First you must show that, given any extension $L/K$ of fields, the set of elements in $L$ which are algebraic over $K$ (the algebraic closure of $K$ in $L$) is itself a field (clearly containing $K$). This requires the following facts:

(1) An element $\alpha\in L$ is algebraic over $K$ if and only if $K(\alpha)$ is finite over $K$.

(2) A finite extension of $K$ is algebraic over $K$.

(3) If $K\subseteq L_1\subseteq L_2$ is a tower of extensions, $L_2/L_1$ finite and $L_1/K$ finite implies $L_2/K$ finite.

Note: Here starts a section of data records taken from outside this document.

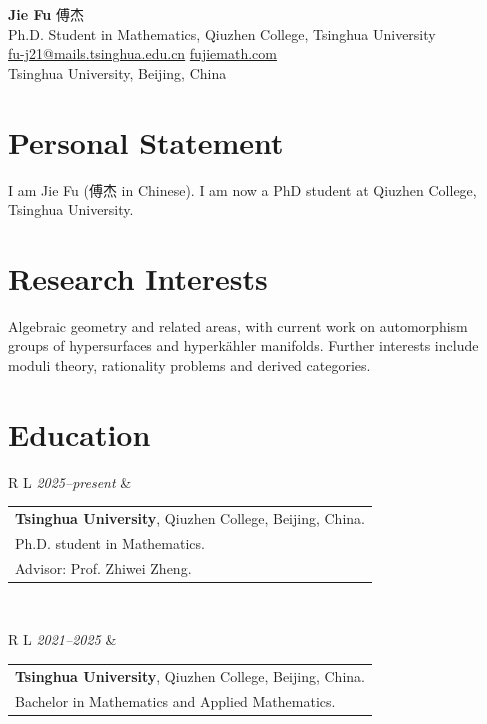 \documentclass[11pt,a4paper]{article}
\newcommand{\datedentry}[2]{%
  \begin{tabularx}{\textwidth}{R L}
    #1 & #2 \\
  \end{tabularx}\vspace{1pt}
}
\begin{document}
\begin{center}
  {\LARGE \textbf{Jie Fu} \; 傅杰}\\[3pt]
  Ph.D. Student in Mathematics, Qiuzhen College, Tsinghua University\\[3pt]
  \href{mailto:fu-j21@mails.tsinghua.edu.cn}{fu-j21@mails.tsinghua.edu.cn}
  \;\textbar\;
  \href{https://fujiemath.com}{fujiemath.com}
  \\[3pt]
  Tsinghua University, Beijing, China
\end{center}

\section{Personal Statement}

I am Jie Fu (傅杰 in Chinese).
I am now a PhD student at Qiuzhen College, Tsinghua University.

\section{Research Interests}
Algebraic geometry and related areas, with current work on automorphism groups of hypersurfaces and hyperkähler manifolds. Further interests include moduli theory, rationality problems and derived categories.

\section{Education}
\datedentry{\textit{2025--present}}{%
\begin{tabular}{l}
     \textbf{Tsinghua University}, Qiuzhen College, Beijing, China.\\
      Ph.D. student in Mathematics.\\
      Advisor: Prof. Zhiwei Zheng.\\
\end{tabular}

}

\datedentry{\textit{2021--2025}}{%
  \begin{tabular}{l}
     \textbf{Tsinghua University}, Qiuzhen College, Beijing, China.\\
      Bachelor in Mathematics and Applied Mathematics.
\end{tabular}
}
\end{document}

Now proceed as follows. Let $\alpha,\beta\in L$ be algebraic over $K$. Then $K(\alpha)$ is finite over $K$ by (1), and $K(\alpha,\beta)=K(\alpha)(\beta)$ is finite over $K(\alpha)$, also by (1) (since $\beta$ is algebraic over $K$, it is also algebraic over $K(\alpha)$). Thus $K(\alpha,\beta)$ is finite over $K$ by (3), so $K(\alpha,\beta)$ is algebraic over $K$ by (2). Since $\alpha\pm\beta,\alpha\beta,\alpha^{-1},\beta^{-1}\in K(\alpha,\beta)$, we see that all these elements are algebraic over $K$. Therefore the set of $K$-algebraic elements in $L$ is indeed a field.

Now we can get the result you want. We have $FE=F(E)$, i.e., $FE$ is generated as an extension of $F$ by $E$. As you point out in your post, every element of $E$ is algebraic over $F$. Now if $E^\prime$ is the set of elements of $EF$ algebraic over $F$, then it contains $E$. Since it also contains $F$, and is a field by the argument above, it contains $EF$, and hence equals it. Thus $EF/F$ is algebraic.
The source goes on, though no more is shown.